Dominican LGBT activist Rosanna Marzan writes in the Washington Blade about the recent backlash against U.S. Ambassador Wally Brewster in Santo Domingo. Marzan argues that an attack on an official of as high standing as Brewster, who lives in the Dominican Republic with his husband, is an attack on every LGBT Dominican.
Human Rights First’s recent report on backlogs in the asylum and immigration systems was featured in The Washington Post’s profile of Thomas Homan, the executive associate director of enforcement and removal operations for Immigration and Customs Enforcement.
CBS Evening News takes viewers inside the small town of Lewiston, Maine, where six thousand refugees have resettled. Despite initial resentment, the residents welcomed the immigrants and saw their town thrive because of it.
We’re Listening To
Raha Wala explained on KCRW’s To the Point how a new legal case filed by victims of the CIA’s torture program is different than any that has come before. Last week a judge ruled the case may move forward, surprising many.
Monday, May 2, 2016
The Johns Hopkins University SAIS will hold a discussion with Lana Nusseibeh, permanent representative of the United Arab Emirates to the United Nations. 4:30 PM, SAIS, Nitze Building, 1740 Massachusetts Ave, Kenney Auditorium, Washington, D.C.
Tuesday, May 3, 2016
George Washington University’s Center for Cyber and Homeland Security will hold its annual conference. The event will feature Deputy Homeland Security Secretary Alejandro Mayorkas; former director of National Intelligence Admiral Dennis Blair; former State Department coordinator for counterterrorism Cofer Black; and former National Counterterrorism Center director Matthew Olsen. 9:00 AM, GWU School of Media and Public Affairs, 805 21st Street NW, Morton Auditorium, Washington, D.C.

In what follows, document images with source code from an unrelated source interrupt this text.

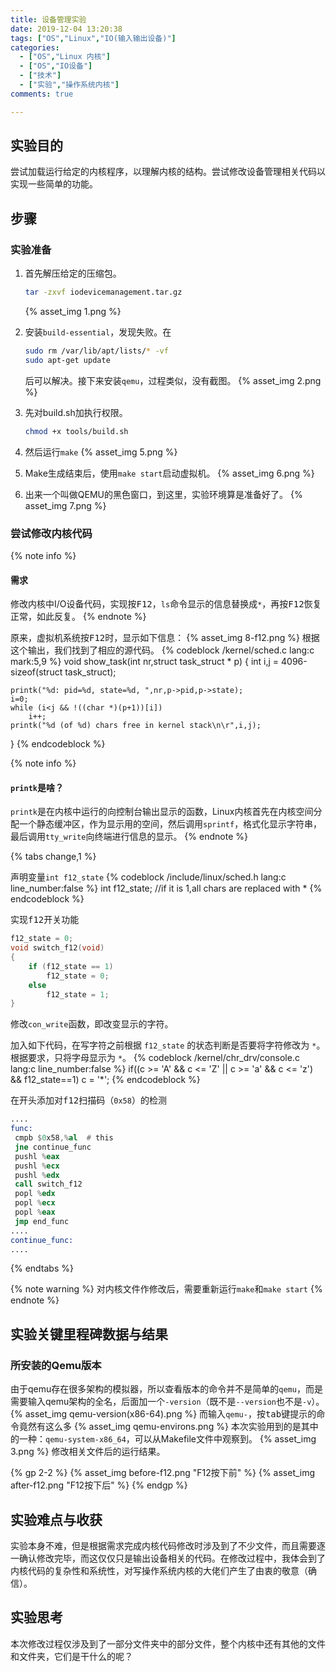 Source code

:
 ```yaml
---
title: 设备管理实验 
date: 2019-12-04 13:20:38 
tags: ["OS","Linux","IO(输入输出设备)"]
categories:
  - ["OS","Linux 内核"]
  - ["OS","IO设备"]
  - ["技术"]
  - ["实验","操作系统内核"]
comments: true

---
```


## 实验目的

尝试加载运行给定的内核程序，以理解内核的结构。尝试修改设备管理相关代码以实现一些简单的功能。
<!-- more -->

## 步骤

### 实验准备

1. 首先解压给定的压缩包。

    ```bash
    tar -zxvf iodevicemanagement.tar.gz
    ```
	
    {% asset_img 1.png %}

2. 安装`build-essential`，发现失败。在

    ```bash
    sudo rm /var/lib/apt/lists/* -vf
    sudo apt-get update
    ```

    后可以解决。接下来安装`qemu`，过程类似，没有截图。 {% asset_img 2.png %}

3. 先对build.sh加执行权限。

    ```bash
    chmod +x tools/build.sh
    ```

4. 然后运行`make`
   {% asset_img 5.png %}
5. Make生成结束后，使用`make start`启动虚拟机。 {% asset_img 6.png %}
6. 出来一个叫做QEMU的黑色窗口，到这里，实验环境算是准备好了。 {% asset_img 7.png %}

### 尝试修改内核代码

{% note info %}
#### 需求
修改内核中I/O设备代码，实现按<kbd>F12</kbd>，`ls`命令显示的信息替换成`*`，再按<kbd>F12</kbd>恢复正常，如此反复。
{% endnote %}

原来，虚拟机系统按<kbd>F12</kbd>时，显示如下信息：
{% asset_img 8-f12.png %}
根据这个输出，我们找到了相应的源代码。
{% codeblock /kernel/sched.c lang:c mark:5,9 %}
void show_task(int nr,struct task_struct * p)
{ 
	int i,j = 4096-sizeof(struct task_struct);

	printk("%d: pid=%d, state=%d, ",nr,p->pid,p->state);
	i=0;
	while (i<j && !((char *)(p+1))[i])
		i++;
	printk("%d (of %d) chars free in kernel stack\n\r",i,j);

}
{% endcodeblock %}

{% note info %}
#### <code>printk</code>是啥？
`printk`是在内核中运行的向控制台输出显示的函数，Linux内核首先在内核空间分配一个静态缓冲区，作为显示用的空间，然后调用`sprintf`，格式化显示字符串，最后调用`tty_write`向终端进行信息的显示。
{% endnote %}

{% tabs change,1 %}
<!-- tab <code>/include/linux/sched.h</code> -->
声明变量`int f12_state`
{% codeblock /include/linux/sched.h lang:c line_number:false %}
int f12_state; //if it is 1,all chars are replaced with *
{% endcodeblock %}
<!-- endtab -->
<!-- tab <code>/kernel/sched.c</code> -->
实现<kbd>f12</kbd>开关功能

```c /kernel/sched.c
f12_state = 0;
void switch_f12(void)
{
    if (f12_state == 1)
        f12_state = 0;
    else
        f12_state = 1;
}
```

<!-- endtab -->
<!-- tab <code>/kernel/chr_drv/console.c</code> -->
修改`con_write`函数，即改变显示的字符。

加入如下代码，在写字符之前根据 `f12_state` 的状态判断是否要将字符修改为 `*`。根据要求，只将字母显示为 `*`。
{% codeblock /kernel/chr_drv/console.c lang:c line_number:false %}
if((c >= 'A' && c <= 'Z' || c >= 'a' && c <= 'z') && f12_state==1) c = '*';
{% endcodeblock %}
<!-- endtab -->
<!-- tab <code>/kernel/chr_drv/keyboard.S</code> -->
在开头添加对<kbd>f12</kbd>扫描码（`0x58`）的检测

```asm /kernel/chr_drv/keyboard.S
....
func:
 cmpb $0x58,%al  # this
 jne continue_func
 pushl %eax
 pushl %ecx
 pushl %edx
 call switch_f12
 popl %edx
 popl %ecx
 popl %eax
 jmp end_func
....
continue_func:
....
```

<!-- endtab -->
{% endtabs %}

{% note warning %}
对内核文件作修改后，需要重新运行`make`和`make start`
{% endnote %}

## 实验关键里程碑数据与结果

### 所安装的Qemu版本

由于qemu存在很多架构的模拟器，所以查看版本的命令并不是简单的`qemu`，而是需要输入qemu架构的全名，后面加一个`-version`（既不是`--version`也不是`-v`）。
{% asset_img qemu-version(x86-64).png %}
而输入`qemu-`，按<kbd>tab</kbd>键提示的命令竟然有这么多
{% asset_img qemu-environs.png %}
本次实验用到的是其中的一种：`qemu-system-x86_64`，可以从Makefile文件中观察到。
{% asset_img 3.png %}
修改相关文件后的运行结果。

{% gp 2-2 %} {% asset_img before-f12.png "F12按下前" %} {% asset_img after-f12.png "F12按下后" %} {% endgp %}

## 实验难点与收获

实验本身不难，但是根据需求完成内核代码修改时涉及到了不少文件，而且需要逐一确认修改完毕，而这仅仅只是输出设备相关的代码。在修改过程中，我体会到了内核代码的复杂性和系统性，对写操作系统内核的大佬们产生了由衷的敬意（确信）。

## 实验思考

本次修改过程仅涉及到了一部分文件夹中的部分文件，整个内核中还有其他的文件和文件夹，它们是干什么的呢？
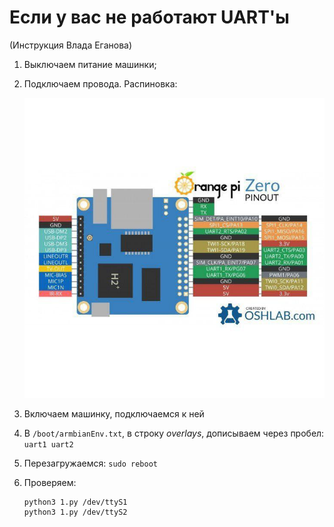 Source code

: # Если у вас не работают UART'ы

(Инструкция Влада Еганова)

1. Выключаем питание машинки;
2. Подключаем провода. Распиновка:

	![Распиновка](./images/pinout.jpg)

3. Включаем машинку, подключаемся к ней
4. В `/boot/armbianEnv.txt`, в строку _overlays_, дописываем через пробел: `uart1 uart2`
5. Перезагружаемся: `sudo reboot`
6. Проверяем:
	```
	python3 1.py /dev/ttyS1
	python3 1.py /dev/ttyS2
	```
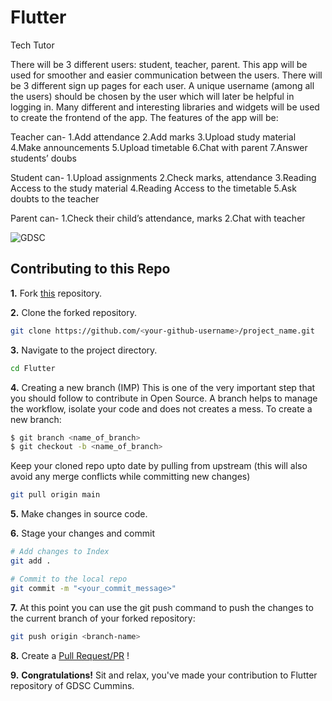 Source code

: # Flutter
Tech Tutor

There will be 3 different users: student, teacher, parent. This app will be used for smoother and easier communication between the users. There will be 3 different sign up pages for each user. A unique username (among all the users) should be chosen by the user which will later be helpful in logging in. Many different and interesting libraries and widgets will be used to create the frontend of the app. 
The features of the app will be:



Teacher can-
  1.Add attendance
  2.Add marks
  3.Upload study material
  4.Make announcements
  5.Upload timetable
  6.Chat with parent
  7.Answer students’ doubs


Student can-
  1.Upload assignments
  2.Check marks, attendance
  3.Reading Access to the study material
  4.Reading Access to the timetable
  5.Ask doubts to the teacher


Parent can-
  1.Check their child’s attendance, marks
  2.Chat with teacher




![GDSC](https://user-images.githubusercontent.com/56436897/193326497-f15493fe-c12e-455f-b86c-28fcf539e7a7.png)


## Contributing to this Repo

**1.** Fork [this](https://github.com/Google-Developer-Student-Club-CCOEW/Flutter/fork) repository.

**2.** Clone the forked repository.

```bash
git clone https://github.com/<your-github-username>/project_name.git
```

**3.** Navigate to the project directory.

```bash
cd Flutter
```

**4.** Creating a new branch (IMP)
This is one of the very important step that you should follow to contribute in Open Source. A branch helps to manage the workflow, isolate your code and does not creates a mess. To create a new branch:

```bash
$ git branch <name_of_branch>
$ git checkout -b <name_of_branch>
```

Keep your cloned repo upto date by pulling from upstream (this will also avoid any merge conflicts while committing new changes)

```bash
git pull origin main
```

**5.** Make changes in source code.

**6.** Stage your changes and commit

```bash
# Add changes to Index
git add .

# Commit to the local repo
git commit -m "<your_commit_message>"
```

**7.** At this point you can use the git push command to push the changes to the current branch of your forked repository:

```bash
git push origin <branch-name>
```

**8.** Create a [Pull Request/PR](https://help.github.com/en/github/collaborating-with-issues-and-pull-requests/creating-a-pull-request) !

**9.** **Congratulations!** Sit and relax, you've made your contribution to Flutter repository of GDSC Cummins.
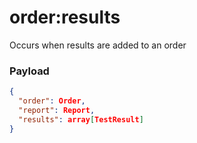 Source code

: # order:results

Occurs when results are added to an order

### Payload
```json
{
  "order": Order,
  "report": Report,
  "results": array[TestResult]
}
```

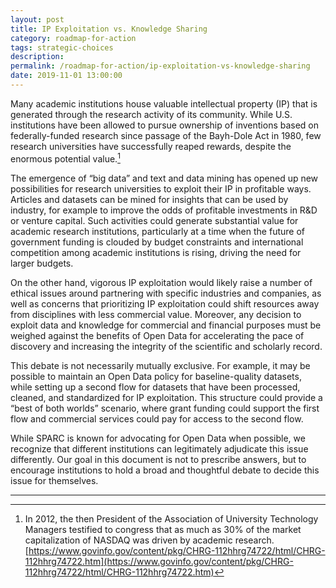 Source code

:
 ```yaml
---
layout: post
title: IP Exploitation vs. Knowledge Sharing
category: roadmap-for-action
tags: strategic-choices
description:
permalink: /roadmap-for-action/ip-exploitation-vs-knowledge-sharing
date: 2019-11-01 13:00:00
---
```

Many academic institutions house valuable intellectual property (IP) that is generated through the research activity of its community. While U.S. institutions have been allowed to pursue ownership of inventions based on federally-funded research since passage of the Bayh-Dole Act in 1980, few research universities have successfully reaped rewards, despite the enormous potential value.[^13]

The emergence of “big data” and text and data mining has opened up new possibilities for research universities to exploit their IP in profitable ways. Articles and datasets can be mined for insights that can be used by industry, for example to improve the odds of profitable investments in R&D or venture capital. Such activities could generate substantial value for academic research institutions, particularly at a time when the future of government funding is clouded by budget constraints and international competition among academic institutions is rising, driving the need for larger budgets.

On the other hand, vigorous IP exploitation would likely raise a number of ethical issues around partnering with specific industries and companies, as well as concerns that prioritizing IP exploitation could shift resources away from disciplines with less commercial value. Moreover, any decision to exploit data and knowledge for commercial and financial purposes must be weighed against the benefits of Open Data for accelerating the pace of discovery and increasing the integrity of the scientific and scholarly record.

This debate is not necessarily mutually exclusive. For example, it may be possible to maintain an Open Data policy for baseline-quality datasets, while setting up a second flow for datasets that have been processed, cleaned, and standardized for IP exploitation. This structure could provide a “best of both worlds” scenario, where grant funding could support the first flow and commercial services could pay for access to the second flow.

While SPARC is known for advocating for Open Data when possible, we recognize that different institutions can legitimately adjudicate this issue differently. Our goal in this document is not to prescribe answers, but to encourage institutions to hold a broad and thoughtful debate to decide this issue for themselves.


***

[^13]:  In 2012, the then President of the Association of University Technology Managers testified to congress that as much as 30% of the market capitalization of NASDAQ was driven by academic research. [https://www.govinfo.gov/content/pkg/CHRG-112hhrg74722/html/CHRG-112hhrg74722.htm](https://www.govinfo.gov/content/pkg/CHRG-112hhrg74722/html/CHRG-112hhrg74722.htm)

Politics and Prose will hold a book discussion on “The Rage for Order: The Middle East in Turmoil, from Tahrir Square to ISIS.” The discussion will feature author Robert Worth. 7:00 PM, Politics and Prose, 5015 Connecticut Ave NW, Washington, D.C.
Thursday, May 5, 2016
The Intelligence and National Security Alliance will hold a discussion on “the current state of defense intelligence.” The event will feature Defense Undersecretary for Intelligence Marcel Lettre. 8:00 PM, Ritz-Carlton Pentagon City, 1250 South Hayes Street, Arlington, VA.